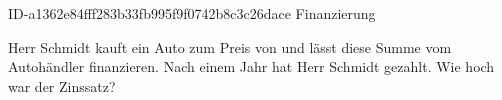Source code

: \begin{exercise}
      {ID-a1362e84fff283b33fb995f9f0742b8c3c26dace}
      {Finanzierung}
  \ifproblem\problem\par
    Herr Schmidt kauft ein Auto zum Preis von  und lässt diese
    Summe vom Autohändler finanzieren. Nach einem Jahr hat Herr Schmidt
     gezahlt. Wie hoch war der Zinssatz?
  \fi
\end{exercise}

+--

#### [TRY IT]
Only what runs from the line containing "gezahlt. Wie hoch war der Zinssatz?" through the final line of the entries above belongs in the answer, restated exactly.

#### [RESPONSE BOX]
     gezahlt. Wie hoch war der Zinssatz?
  \fi
\end{exercise}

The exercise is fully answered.